Es por ello que no deja de ser
significativo lo que publica en Las
Ultimas Noticias el 8 de noviembre de 1973 –texto recogido con
posterioridad en las notas prologales del texto de 1987- : “La mesa es, pues,
el punto desde el cual el escritor organiza el espacio ceremonial de la escritura, circunscribiéndolo como un
orden laboral y, a la vez, proscribiendo de éste a todo aquello que, de un modo
u otro, lo perturba o amenaza. La mesa es, pues, una reproducción doméstica de
la arquitectura del mundo”.
¿Pero es posible salvaguardar la
ritualidad ceremoniosa del ejercicio de lecto/escritura en una época de
crisis?, ¿salvaguardar aquel ejercicio en el repliegue hacia lo íntimo, cuando el espacio público ha estallado
en llamas? Cerda, como intelectual ilustrado, como lector de Sorel y Ortega,
cree que sí. Pero es un sí a pesar de,
no es un sí acomodaticio ni indiferente –“me alarma la general indiferencia
ante la iniquidad”, declara en Escritorio-,
es un sí planteado más bien como un desafío que no niega su cuota de
escepticismo –ropaje elegante para una ética de la desesperación- y que para
Cerda implica no transar con su propio espíritu crítico.
Si la vida privada está hoy –señala
en Escritorio- en crisis se debe, en
todo caso, al hecho de que el espacio doméstico –es decir, la casa- se ha vuelto espectral: ha dejado de ser un oasis de
intimidad en medio de la vida pública, para convertirse en un escenario más de
los conflictos y contradicciones que hoy nos impone la sociedad fatal e
irremediablemente, dejando al hombre a la intemperie, aunque se rodee de
objetos, muros y sistemas de alarmas. De esta forma, en toda sociedad en
crisis, en verdad, la mesa del escritor,
como todo espacio privado, se encuentra envuelta en su vertiginoso torbellino.

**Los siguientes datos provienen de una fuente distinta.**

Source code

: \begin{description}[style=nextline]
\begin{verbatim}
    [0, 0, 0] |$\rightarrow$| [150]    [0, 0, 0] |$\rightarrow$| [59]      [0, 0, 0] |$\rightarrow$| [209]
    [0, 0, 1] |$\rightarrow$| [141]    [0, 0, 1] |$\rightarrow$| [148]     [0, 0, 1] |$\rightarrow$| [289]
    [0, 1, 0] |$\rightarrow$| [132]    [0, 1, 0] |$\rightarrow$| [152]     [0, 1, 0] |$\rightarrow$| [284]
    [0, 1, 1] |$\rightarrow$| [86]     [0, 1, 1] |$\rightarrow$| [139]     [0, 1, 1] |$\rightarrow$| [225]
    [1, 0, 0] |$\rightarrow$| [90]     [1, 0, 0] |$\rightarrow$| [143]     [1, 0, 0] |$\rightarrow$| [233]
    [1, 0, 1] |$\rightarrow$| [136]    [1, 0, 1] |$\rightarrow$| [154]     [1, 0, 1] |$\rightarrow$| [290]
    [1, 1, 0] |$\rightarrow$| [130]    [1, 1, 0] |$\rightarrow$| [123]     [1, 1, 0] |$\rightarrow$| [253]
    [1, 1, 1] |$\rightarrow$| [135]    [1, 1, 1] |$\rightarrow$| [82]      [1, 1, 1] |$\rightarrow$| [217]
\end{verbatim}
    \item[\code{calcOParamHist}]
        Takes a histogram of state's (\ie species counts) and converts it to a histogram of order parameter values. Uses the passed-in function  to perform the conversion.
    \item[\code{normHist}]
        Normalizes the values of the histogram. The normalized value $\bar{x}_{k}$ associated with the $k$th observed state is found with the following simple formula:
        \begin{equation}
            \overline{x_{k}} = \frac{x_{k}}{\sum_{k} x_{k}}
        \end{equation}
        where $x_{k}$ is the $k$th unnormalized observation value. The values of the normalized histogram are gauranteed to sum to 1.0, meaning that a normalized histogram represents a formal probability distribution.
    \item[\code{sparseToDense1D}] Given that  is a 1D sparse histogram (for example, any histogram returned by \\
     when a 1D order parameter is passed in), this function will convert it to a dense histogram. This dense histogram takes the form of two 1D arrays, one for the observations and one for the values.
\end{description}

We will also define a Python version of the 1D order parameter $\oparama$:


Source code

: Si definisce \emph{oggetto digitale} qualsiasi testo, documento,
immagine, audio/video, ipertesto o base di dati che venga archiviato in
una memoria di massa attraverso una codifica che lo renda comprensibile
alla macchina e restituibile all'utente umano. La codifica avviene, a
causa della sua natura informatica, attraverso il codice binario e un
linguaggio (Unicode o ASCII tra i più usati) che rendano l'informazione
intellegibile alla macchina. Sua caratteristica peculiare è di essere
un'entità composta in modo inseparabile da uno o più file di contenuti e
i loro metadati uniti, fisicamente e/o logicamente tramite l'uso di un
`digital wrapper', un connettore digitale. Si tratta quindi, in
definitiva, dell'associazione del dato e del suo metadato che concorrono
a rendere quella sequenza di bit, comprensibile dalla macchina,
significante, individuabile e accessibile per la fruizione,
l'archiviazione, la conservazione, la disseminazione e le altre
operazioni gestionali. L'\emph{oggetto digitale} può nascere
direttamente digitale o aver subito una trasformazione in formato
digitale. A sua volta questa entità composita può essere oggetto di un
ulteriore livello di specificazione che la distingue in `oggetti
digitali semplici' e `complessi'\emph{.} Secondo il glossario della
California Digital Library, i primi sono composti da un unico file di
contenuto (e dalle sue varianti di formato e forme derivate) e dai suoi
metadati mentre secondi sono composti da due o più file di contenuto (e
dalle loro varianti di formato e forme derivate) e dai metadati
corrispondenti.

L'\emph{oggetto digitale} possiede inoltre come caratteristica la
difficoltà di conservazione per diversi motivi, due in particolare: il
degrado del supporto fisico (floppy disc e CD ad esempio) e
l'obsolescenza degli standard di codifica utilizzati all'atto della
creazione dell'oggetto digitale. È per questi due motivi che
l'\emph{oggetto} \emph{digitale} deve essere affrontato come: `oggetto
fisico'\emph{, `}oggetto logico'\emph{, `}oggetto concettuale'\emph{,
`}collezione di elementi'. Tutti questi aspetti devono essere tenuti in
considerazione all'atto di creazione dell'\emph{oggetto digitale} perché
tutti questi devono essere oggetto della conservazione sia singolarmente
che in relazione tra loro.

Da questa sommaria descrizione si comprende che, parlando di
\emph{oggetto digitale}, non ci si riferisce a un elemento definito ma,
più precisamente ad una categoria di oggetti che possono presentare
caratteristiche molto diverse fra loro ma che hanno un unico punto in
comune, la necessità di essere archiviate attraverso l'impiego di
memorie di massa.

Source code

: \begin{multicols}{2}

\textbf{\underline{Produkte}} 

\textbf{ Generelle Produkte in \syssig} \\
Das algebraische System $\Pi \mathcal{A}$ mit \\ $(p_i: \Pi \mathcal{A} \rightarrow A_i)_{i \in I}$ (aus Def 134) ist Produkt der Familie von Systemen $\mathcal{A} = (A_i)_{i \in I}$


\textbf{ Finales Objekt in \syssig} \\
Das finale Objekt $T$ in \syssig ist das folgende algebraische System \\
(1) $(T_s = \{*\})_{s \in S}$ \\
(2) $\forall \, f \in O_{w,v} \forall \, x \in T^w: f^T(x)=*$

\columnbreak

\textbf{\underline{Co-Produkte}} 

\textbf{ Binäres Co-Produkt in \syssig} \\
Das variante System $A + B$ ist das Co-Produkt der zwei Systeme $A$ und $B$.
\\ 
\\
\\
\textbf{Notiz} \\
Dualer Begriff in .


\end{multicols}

En una época de crisis, para el
“hombre de escritorio” –efigie del ensayista sometido al intraexilio- la mesa
en que trabaja no es el mero mueble en que realmente escribe. Para Cerda es más
bien el espacio definido por el trabajo de escribir que se transforma en el
rito diario, en el altar donde se entrecruza lo social y lo biográfico, el
espacio donde se experiencian las mil variantes de la vida que conservan a
duras penas su unidad perdida. En un apunte de 1985, Cerda reflexiona sobre
esto: “(…) cuando ser “hombre de escritorio” se vuelve, para algunos, un objeto
desdeñable, conviene recordar que esa mesa diseña siempre un horizonte,
organiza un mundo y, finalmente, transmuta en un sistema coherente de signos el
desorden de las angustias, obsesiones y fatigas de todos los otros hombres que
con él conviven un mismo tramo de la sociedad en que viven”
Sólo cuando el escritor imagina la
insuficiencia o invalidez de la escritura –la angustia de cerrar el texto- es posible temer el asalto al escritorio. Su anulación.